FINRA noted that trend analysis or exception reports, which are tools typically utilized in determining problematic rates of exchange, were never provided to the chief financial officer. Rather, the chief executive officer merely utilized customer’s order records and applications pertaining to variable annuities in order to make such determinations. The AWC stated that the firm’s supervisory failures prevented it from detecting patterns of annuity exchanges that were possibly problematic and out of compliance. As such, FINRA cited the firm for violating NASD Rule 3010(a), 3010(b), as well as FINRA Rules 2010 and 2330(d).
The AWC further stated that the firm did not properly enforce supervisory procedures and protocols pertaining to the dissemination of consolidated reports to customers. Apparently, these reports raised concerns from FINRA due to inaccuracies and misleading information pertaining to customer’s assets, and led FINRA to warn firms, like IMS, regarding the precautionary measures required from a supervisory level to ensure proper review and approval of the reports.
The AWC stated that the firm’s procedures indicated that consolidated reports were to be reviewed and approved.
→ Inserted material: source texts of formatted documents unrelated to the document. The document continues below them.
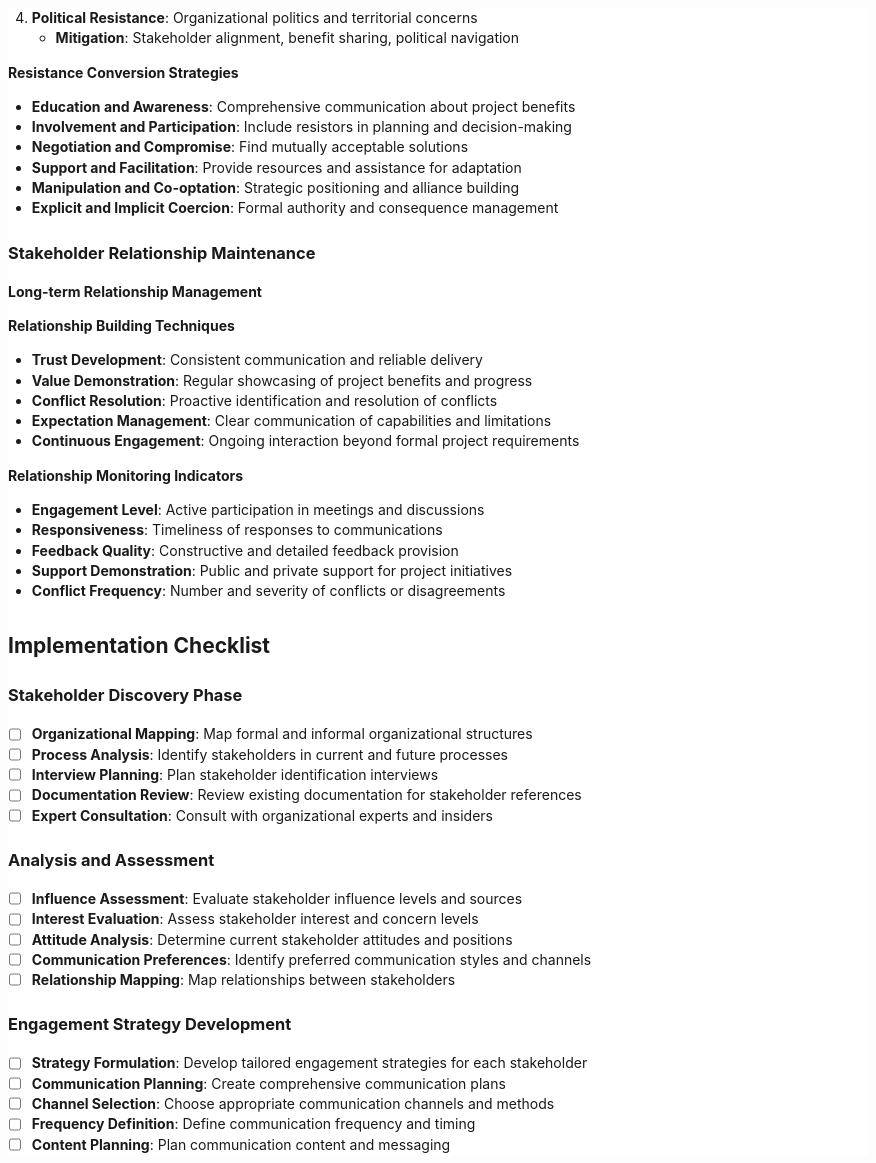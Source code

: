 4. **Political Resistance**: Organizational politics and territorial concerns
   - **Mitigation**: Stakeholder alignment, benefit sharing, political navigation

**Resistance Conversion Strategies**
- **Education and Awareness**: Comprehensive communication about project benefits
- **Involvement and Participation**: Include resistors in planning and decision-making
- **Negotiation and Compromise**: Find mutually acceptable solutions
- **Support and Facilitation**: Provide resources and assistance for adaptation
- **Manipulation and Co-optation**: Strategic positioning and alliance building
- **Explicit and Implicit Coercion**: Formal authority and consequence management

### Stakeholder Relationship Maintenance

**Long-term Relationship Management**

**Relationship Building Techniques**
- **Trust Development**: Consistent communication and reliable delivery
- **Value Demonstration**: Regular showcasing of project benefits and progress
- **Conflict Resolution**: Proactive identification and resolution of conflicts
- **Expectation Management**: Clear communication of capabilities and limitations
- **Continuous Engagement**: Ongoing interaction beyond formal project requirements

**Relationship Monitoring Indicators**
- **Engagement Level**: Active participation in meetings and discussions
- **Responsiveness**: Timeliness of responses to communications
- **Feedback Quality**: Constructive and detailed feedback provision
- **Support Demonstration**: Public and private support for project initiatives
- **Conflict Frequency**: Number and severity of conflicts or disagreements

## Implementation Checklist

### Stakeholder Discovery Phase
- [ ] **Organizational Mapping**: Map formal and informal organizational structures
- [ ] **Process Analysis**: Identify stakeholders in current and future processes
- [ ] **Interview Planning**: Plan stakeholder identification interviews
- [ ] **Documentation Review**: Review existing documentation for stakeholder references
- [ ] **Expert Consultation**: Consult with organizational experts and insiders

### Analysis and Assessment
- [ ] **Influence Assessment**: Evaluate stakeholder influence levels and sources
- [ ] **Interest Evaluation**: Assess stakeholder interest and concern levels
- [ ] **Attitude Analysis**: Determine current stakeholder attitudes and positions
- [ ] **Communication Preferences**: Identify preferred communication styles and channels
- [ ] **Relationship Mapping**: Map relationships between stakeholders

### Engagement Strategy Development
- [ ] **Strategy Formulation**: Develop tailored engagement strategies for each stakeholder
- [ ] **Communication Planning**: Create comprehensive communication plans
- [ ] **Channel Selection**: Choose appropriate communication channels and methods
- [ ] **Frequency Definition**: Define communication frequency and timing
- [ ] **Content Planning**: Plan communication content and messaging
Specifically, the firm’s process for approving such reports called for the value of customer’s assets held away from the firm to be verified. Apparently, the firm did not properly engage in the review and approval of such values prior to customers being sent such reports.
FINRA noted in one case, between April 1, 2014, and June 30, 2014, sixty-six reports were transmitted by ten of the firm’s registered representatives, in which the values of customers’ outside assets were only verified after the reports were sent to customers. FINRA found that the firm’s conduct of failing to abide by its supervisory procedures pertaining to consolidated reports was violative of NASD Rules 3010(a), 3010(b), and FINRA Rule 2010.
This is not the first time that IMS Securities has been sanctioned for misconduct for supervisory mishaps. Particularly, the firm was previously censured and fined $100,000.00 by FINRA after consenting to findings that the firm did not effect and maintain a supervision system in order to properly supervise registered representatives dealing with wholesale transactions. Letter of Acceptance, Waiver and Consent, No. 2010020847501 (Dec. 2012). The firm was found by FINRA to have violated FINRA Rules 2010, NASD Rules 3010, 3110 and 2110, as well as Securities and Exchange Rules 17a-3(a)(1) and 17a-4(b)(4).
Additionally, the firm was reprimanded and fined $20,000.00 by Texas State Securities Board in connection with findings that the firm violated Texas Securities Board Rules and Regulations’ Section 115.10(b)(1) for not properly enforcing written supervisory procedures pertaining to inspection of branch offices and heightened supervision of registered representatives. No. IC12-CAF-20 (Nov. 16, 2012).